Stored data
○ ○ ○ ○ ○ ○ ○

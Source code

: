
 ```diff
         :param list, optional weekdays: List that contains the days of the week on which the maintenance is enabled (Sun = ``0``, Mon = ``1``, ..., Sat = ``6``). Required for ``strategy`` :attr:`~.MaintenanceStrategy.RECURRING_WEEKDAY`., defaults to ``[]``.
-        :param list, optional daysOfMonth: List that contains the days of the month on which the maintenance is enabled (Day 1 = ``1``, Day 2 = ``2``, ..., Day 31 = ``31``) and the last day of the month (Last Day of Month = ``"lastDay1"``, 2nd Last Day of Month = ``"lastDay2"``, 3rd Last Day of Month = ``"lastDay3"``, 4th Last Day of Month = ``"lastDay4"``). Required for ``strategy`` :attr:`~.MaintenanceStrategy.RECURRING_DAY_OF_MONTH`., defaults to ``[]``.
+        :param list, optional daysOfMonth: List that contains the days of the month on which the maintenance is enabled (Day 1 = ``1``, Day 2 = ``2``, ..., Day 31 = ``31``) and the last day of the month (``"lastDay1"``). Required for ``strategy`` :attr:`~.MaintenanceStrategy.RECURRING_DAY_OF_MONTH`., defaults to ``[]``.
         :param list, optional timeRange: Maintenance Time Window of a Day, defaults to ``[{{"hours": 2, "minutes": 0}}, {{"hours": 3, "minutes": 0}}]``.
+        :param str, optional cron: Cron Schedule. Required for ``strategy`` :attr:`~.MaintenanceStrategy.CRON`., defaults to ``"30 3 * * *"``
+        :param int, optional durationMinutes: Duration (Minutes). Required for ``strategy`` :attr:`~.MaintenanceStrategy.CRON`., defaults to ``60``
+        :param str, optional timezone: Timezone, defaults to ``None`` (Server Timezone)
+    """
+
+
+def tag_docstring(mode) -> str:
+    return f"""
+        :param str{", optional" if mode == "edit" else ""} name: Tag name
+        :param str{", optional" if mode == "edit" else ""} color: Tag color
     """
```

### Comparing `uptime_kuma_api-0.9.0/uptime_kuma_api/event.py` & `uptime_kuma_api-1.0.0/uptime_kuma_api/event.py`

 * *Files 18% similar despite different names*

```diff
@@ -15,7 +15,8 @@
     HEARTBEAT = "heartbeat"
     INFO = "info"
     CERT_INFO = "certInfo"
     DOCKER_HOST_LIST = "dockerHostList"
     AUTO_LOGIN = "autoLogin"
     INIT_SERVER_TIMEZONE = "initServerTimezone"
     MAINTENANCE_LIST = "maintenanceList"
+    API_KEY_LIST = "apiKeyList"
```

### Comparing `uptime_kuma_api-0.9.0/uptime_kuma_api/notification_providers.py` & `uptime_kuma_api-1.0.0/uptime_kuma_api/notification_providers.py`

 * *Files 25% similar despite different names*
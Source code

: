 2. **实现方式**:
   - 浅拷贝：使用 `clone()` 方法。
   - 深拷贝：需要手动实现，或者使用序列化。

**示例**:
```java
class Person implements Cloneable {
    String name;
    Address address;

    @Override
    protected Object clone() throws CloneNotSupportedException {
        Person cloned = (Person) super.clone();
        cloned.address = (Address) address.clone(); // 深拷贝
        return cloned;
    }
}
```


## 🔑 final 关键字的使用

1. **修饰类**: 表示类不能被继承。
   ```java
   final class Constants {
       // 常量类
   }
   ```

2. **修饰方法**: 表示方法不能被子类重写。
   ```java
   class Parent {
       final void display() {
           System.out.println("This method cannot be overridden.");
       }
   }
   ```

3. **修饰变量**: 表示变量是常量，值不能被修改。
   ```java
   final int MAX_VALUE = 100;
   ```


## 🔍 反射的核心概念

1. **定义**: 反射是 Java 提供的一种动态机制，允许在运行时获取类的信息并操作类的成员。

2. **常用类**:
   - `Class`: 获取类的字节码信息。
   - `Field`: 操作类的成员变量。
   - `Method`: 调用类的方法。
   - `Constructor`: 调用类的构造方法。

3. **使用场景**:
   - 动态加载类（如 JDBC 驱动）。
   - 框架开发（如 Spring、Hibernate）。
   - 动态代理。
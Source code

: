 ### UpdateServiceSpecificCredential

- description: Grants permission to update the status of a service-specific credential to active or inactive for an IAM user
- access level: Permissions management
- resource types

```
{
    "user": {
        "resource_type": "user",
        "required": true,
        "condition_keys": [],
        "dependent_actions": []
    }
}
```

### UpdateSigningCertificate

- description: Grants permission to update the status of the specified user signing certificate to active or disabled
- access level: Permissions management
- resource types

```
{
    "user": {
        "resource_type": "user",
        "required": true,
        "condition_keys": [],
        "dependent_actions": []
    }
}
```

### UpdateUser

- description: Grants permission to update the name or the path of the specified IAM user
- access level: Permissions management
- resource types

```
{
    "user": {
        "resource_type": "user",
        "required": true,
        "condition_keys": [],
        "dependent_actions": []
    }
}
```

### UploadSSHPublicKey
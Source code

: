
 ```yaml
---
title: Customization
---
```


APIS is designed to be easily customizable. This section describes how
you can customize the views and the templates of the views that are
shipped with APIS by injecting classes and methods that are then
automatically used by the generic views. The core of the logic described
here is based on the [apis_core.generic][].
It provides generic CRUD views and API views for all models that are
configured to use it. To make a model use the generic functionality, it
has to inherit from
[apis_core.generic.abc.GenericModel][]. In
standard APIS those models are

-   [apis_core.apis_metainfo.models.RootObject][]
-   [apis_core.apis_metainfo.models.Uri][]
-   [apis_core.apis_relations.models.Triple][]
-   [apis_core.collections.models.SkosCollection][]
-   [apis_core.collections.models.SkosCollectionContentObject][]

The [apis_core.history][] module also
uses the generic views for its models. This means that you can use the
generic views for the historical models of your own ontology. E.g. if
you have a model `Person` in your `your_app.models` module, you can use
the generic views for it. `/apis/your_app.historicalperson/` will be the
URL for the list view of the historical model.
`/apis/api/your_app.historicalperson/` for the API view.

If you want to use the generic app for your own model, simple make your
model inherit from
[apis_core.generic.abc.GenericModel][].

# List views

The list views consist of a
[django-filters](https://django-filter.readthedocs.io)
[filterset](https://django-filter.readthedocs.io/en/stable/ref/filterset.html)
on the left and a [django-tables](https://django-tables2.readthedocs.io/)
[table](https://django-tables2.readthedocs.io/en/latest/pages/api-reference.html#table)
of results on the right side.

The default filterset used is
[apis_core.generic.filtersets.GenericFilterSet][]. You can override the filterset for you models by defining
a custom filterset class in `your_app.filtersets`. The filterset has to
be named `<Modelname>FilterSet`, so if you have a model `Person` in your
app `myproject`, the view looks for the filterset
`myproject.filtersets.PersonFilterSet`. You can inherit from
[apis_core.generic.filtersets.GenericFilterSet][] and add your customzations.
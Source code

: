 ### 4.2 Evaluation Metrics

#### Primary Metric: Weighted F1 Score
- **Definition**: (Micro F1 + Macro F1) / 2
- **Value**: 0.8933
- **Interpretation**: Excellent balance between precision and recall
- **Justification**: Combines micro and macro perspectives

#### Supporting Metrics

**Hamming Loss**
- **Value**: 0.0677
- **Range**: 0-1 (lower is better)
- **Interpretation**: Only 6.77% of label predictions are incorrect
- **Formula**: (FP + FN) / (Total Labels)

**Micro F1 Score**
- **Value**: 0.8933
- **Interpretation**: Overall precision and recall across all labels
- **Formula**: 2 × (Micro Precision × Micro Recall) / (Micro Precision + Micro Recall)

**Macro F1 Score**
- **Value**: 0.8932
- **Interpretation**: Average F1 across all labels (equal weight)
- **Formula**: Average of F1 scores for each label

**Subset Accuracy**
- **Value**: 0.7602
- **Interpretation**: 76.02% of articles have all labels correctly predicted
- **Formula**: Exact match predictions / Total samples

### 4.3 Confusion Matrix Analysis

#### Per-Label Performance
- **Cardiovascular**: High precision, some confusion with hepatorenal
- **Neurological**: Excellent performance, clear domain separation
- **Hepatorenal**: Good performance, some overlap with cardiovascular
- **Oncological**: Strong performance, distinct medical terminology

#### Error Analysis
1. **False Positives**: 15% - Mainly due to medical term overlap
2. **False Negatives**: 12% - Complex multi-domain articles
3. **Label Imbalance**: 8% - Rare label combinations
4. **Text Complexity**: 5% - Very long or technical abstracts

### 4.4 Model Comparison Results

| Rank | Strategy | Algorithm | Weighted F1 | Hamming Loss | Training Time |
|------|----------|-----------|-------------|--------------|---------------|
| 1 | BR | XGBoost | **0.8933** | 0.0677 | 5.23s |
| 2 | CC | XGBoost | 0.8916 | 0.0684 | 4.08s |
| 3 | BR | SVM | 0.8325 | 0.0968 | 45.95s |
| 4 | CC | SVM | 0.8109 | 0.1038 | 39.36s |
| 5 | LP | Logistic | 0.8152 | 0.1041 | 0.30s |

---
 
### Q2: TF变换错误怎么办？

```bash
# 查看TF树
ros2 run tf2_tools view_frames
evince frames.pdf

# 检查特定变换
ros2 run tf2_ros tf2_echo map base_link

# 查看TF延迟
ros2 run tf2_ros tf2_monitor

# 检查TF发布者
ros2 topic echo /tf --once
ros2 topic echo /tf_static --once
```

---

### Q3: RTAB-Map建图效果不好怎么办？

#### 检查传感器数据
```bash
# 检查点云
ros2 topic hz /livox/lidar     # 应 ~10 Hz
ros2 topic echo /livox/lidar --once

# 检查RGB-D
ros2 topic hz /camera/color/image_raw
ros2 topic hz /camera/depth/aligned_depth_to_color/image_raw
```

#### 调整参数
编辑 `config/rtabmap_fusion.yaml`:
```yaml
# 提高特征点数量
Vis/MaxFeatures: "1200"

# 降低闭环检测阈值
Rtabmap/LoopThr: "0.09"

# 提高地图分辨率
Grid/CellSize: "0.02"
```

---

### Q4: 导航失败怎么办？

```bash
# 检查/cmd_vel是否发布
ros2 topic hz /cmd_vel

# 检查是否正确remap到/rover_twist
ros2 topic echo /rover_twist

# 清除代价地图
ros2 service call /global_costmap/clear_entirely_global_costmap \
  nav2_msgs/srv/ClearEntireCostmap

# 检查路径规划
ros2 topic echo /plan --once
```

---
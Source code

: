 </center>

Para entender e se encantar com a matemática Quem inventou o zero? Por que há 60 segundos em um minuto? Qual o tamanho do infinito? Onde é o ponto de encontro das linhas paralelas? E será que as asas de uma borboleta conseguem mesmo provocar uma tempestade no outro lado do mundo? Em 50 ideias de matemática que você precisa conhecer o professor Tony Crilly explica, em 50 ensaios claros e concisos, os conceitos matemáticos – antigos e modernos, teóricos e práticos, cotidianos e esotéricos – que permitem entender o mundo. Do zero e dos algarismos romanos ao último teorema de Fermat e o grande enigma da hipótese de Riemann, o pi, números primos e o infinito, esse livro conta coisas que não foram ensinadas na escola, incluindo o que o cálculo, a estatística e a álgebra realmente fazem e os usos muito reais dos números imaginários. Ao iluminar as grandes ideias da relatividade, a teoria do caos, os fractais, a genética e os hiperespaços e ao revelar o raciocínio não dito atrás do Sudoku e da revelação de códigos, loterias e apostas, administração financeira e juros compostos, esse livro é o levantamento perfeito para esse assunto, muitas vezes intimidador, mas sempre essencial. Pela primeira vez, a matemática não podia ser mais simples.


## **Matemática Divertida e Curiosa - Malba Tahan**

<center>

○ ○ ○ ○ ○ ○ ○

> What is required:
A single figure is required: the number of lines in the entries above that include the word "myproject".

> Exercise response:
2